Saved entries
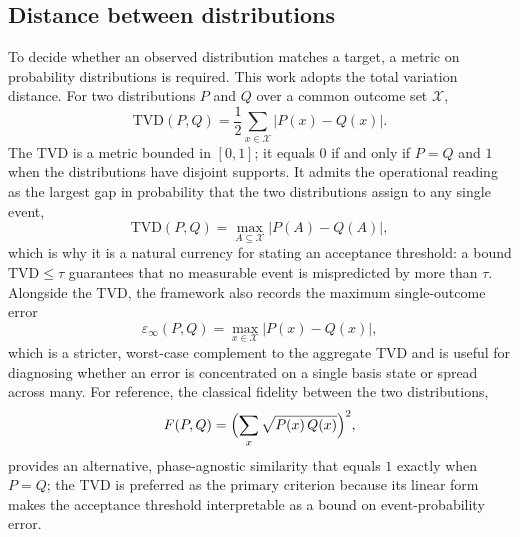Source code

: \documentclass[11pt,a4paper]{article}
\newcommand{\tvd}{\mathrm{TVD}}
\begin{document}
\subsection{Distance between distributions}
To decide whether an observed distribution matches a target, a metric on probability distributions is required. This work adopts the total variation distance. For two distributions $P$ and $Q$ over a common outcome set $\mathcal{X}$,
\begin{equation}
\tvd(P,Q)=\frac{1}{2}\sum_{x\in\mathcal{X}}\bigl|P(x)-Q(x)\bigr|.
\label{eq:tvd}
\end{equation}
The TVD is a metric bounded in $[0,1]$; it equals $0$ if and only if $P=Q$ and $1$ when the distributions have disjoint supports. It admits the operational reading as the largest gap in probability that the two distributions assign to any single event,
\begin{equation}
\tvd(P,Q)=\max_{A\subseteq\mathcal{X}}\bigl|P(A)-Q(A)\bigr|,
\label{eq:tvdmax}
\end{equation}
which is why it is a natural currency for stating an acceptance threshold: a bound $\tvd\le\tau$ guarantees that no measurable event is mispredicted by more than $\tau$. Alongside the TVD, the framework also records the maximum single-outcome error
\begin{equation}
\varepsilon_{\infty}(P,Q)=\max_{x\in\mathcal{X}}\bigl|P(x)-Q(x)\bigr|,
\label{eq:maxerr}
\end{equation}
which is a stricter, worst-case complement to the aggregate TVD and is useful for diagnosing whether an error is concentrated on a single basis state or spread across many. For reference, the classical fidelity between the two distributions,
\begin{equation}
F(P,Q)=\Bigl(\sum_{x}\sqrt{P(x)\,Q(x)}\Bigr)^{2},
\label{eq:fidelity}
\end{equation}
provides an alternative, phase-agnostic similarity that equals $1$ exactly when $P=Q$; the TVD is preferred as the primary criterion because its linear form makes the acceptance threshold interpretable as a bound on event-probability error.
\end{document}
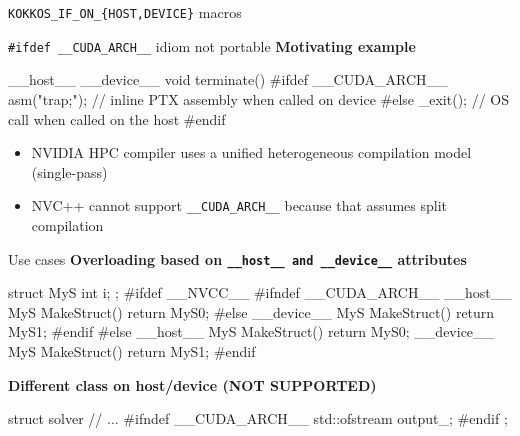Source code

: 

\begin{frame}[fragile]

        {\Huge \texttt{KOKKOS\_IF\_ON\_\{HOST,DEVICE\}} macros}

  \vspace{-20pt}

\end{frame}


\begin{frame}[fragile]{\texttt{\#ifdef \_\_CUDA\_ARCH\_\_} idiom not portable}
\textbf{Motivating example}
\begin{code}[keywords={__CUDA_ARCH__}]
__host__ __device__ void terminate() {
#ifdef __CUDA_ARCH__
  asm("trap;");  // inline PTX assembly when called on device
#else
  _exit();       // OS call when called on the host
#endif
}
\end{code}

\begin{itemize}
\item NVIDIA HPC compiler uses a unified heterogeneous compilation model (single-pass)
\item NVC++ cannot support {\color{blue}\texttt{\_\_CUDA\_ARCH\_\_}} because that assumes split compilation
\end{itemize}

\end{frame}


\begin{frame}[fragile]{Use cases}
\textbf{Overloading based on \texttt{\_\_host\_\_ and \_\_device\_\_} attributes}
\begin{code}[keywords={__CUDA_ARCH__}]
struct MyS { int i; };
#ifdef __NVCC__
  #ifndef __CUDA_ARCH__
    __host__ MyS MakeStruct() { return MyS{0};}
  #else
    __device__ MyS MakeStruct() { return MyS{1};}
  #endif
#else
    __host__ MyS MakeStruct() { return MyS{0};}
    __device__ MyS MakeStruct() { return MyS{1};}
#endif
\end{code}

\vspace{10pt}
\textbf{Different class on host/device (NOT SUPPORTED)}
\begin{code}[keywords={__CUDA_ARCH__}]
struct solver {
  // ...
  #ifndef __CUDA_ARCH__
  std::ofstream output_;
  #endif
};
\end{code}

\end{frame}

Exercise:
Each entry above must be restated word for word; the pictures stay out of the copy.

Task answer:
Source code

: \documentclass[11pt,a4paper]{article}
\newcommand{\tvd}{\mathrm{TVD}}
\begin{document}
\subsection{Distance between distributions}
To decide whether an observed distribution matches a target, a metric on probability distributions is required. This work adopts the total variation distance. For two distributions $P$ and $Q$ over a common outcome set $\mathcal{X}$,
\begin{equation}
\tvd(P,Q)=\frac{1}{2}\sum_{x\in\mathcal{X}}\bigl|P(x)-Q(x)\bigr|.
\label{eq:tvd}
\end{equation}
The TVD is a metric bounded in $[0,1]$; it equals $0$ if and only if $P=Q$ and $1$ when the distributions have disjoint supports. It admits the operational reading as the largest gap in probability that the two distributions assign to any single event,
\begin{equation}
\tvd(P,Q)=\max_{A\subseteq\mathcal{X}}\bigl|P(A)-Q(A)\bigr|,
\label{eq:tvdmax}
\end{equation}
which is why it is a natural currency for stating an acceptance threshold: a bound $\tvd\le\tau$ guarantees that no measurable event is mispredicted by more than $\tau$. Alongside the TVD, the framework also records the maximum single-outcome error
\begin{equation}
\varepsilon_{\infty}(P,Q)=\max_{x\in\mathcal{X}}\bigl|P(x)-Q(x)\bigr|,
\label{eq:maxerr}
\end{equation}
which is a stricter, worst-case complement to the aggregate TVD and is useful for diagnosing whether an error is concentrated on a single basis state or spread across many. For reference, the classical fidelity between the two distributions,
\begin{equation}
F(P,Q)=\Bigl(\sum_{x}\sqrt{P(x)\,Q(x)}\Bigr)^{2},
\label{eq:fidelity}
\end{equation}
provides an alternative, phase-agnostic similarity that equals $1$ exactly when $P=Q$; the TVD is preferred as the primary criterion because its linear form makes the acceptance threshold interpretable as a bound on event-probability error.
\end{document}
Source code

: 

\begin{frame}[fragile]

        {\Huge \texttt{KOKKOS\_IF\_ON\_\{HOST,DEVICE\}} macros}

  \vspace{-20pt}

\end{frame}


\begin{frame}[fragile]{\texttt{\#ifdef \_\_CUDA\_ARCH\_\_} idiom not portable}
\textbf{Motivating example}
\begin{code}[keywords={__CUDA_ARCH__}]
__host__ __device__ void terminate() {
#ifdef __CUDA_ARCH__
  asm("trap;");  // inline PTX assembly when called on device
#else
  _exit();       // OS call when called on the host
#endif
}
\end{code}

\begin{itemize}
\item NVIDIA HPC compiler uses a unified heterogeneous compilation model (single-pass)
\item NVC++ cannot support {\color{blue}\texttt{\_\_CUDA\_ARCH\_\_}} because that assumes split compilation
\end{itemize}

\end{frame}


\begin{frame}[fragile]{Use cases}
\textbf{Overloading based on \texttt{\_\_host\_\_ and \_\_device\_\_} attributes}
\begin{code}[keywords={__CUDA_ARCH__}]
struct MyS { int i; };
#ifdef __NVCC__
  #ifndef __CUDA_ARCH__
    __host__ MyS MakeStruct() { return MyS{0};}
  #else
    __device__ MyS MakeStruct() { return MyS{1};}
  #endif
#else
    __host__ MyS MakeStruct() { return MyS{0};}
    __device__ MyS MakeStruct() { return MyS{1};}
#endif
\end{code}

\vspace{10pt}
\textbf{Different class on host/device (NOT SUPPORTED)}
\begin{code}[keywords={__CUDA_ARCH__}]
struct solver {
  // ...
  #ifndef __CUDA_ARCH__
  std::ofstream output_;
  #endif
};
\end{code}

\end{frame}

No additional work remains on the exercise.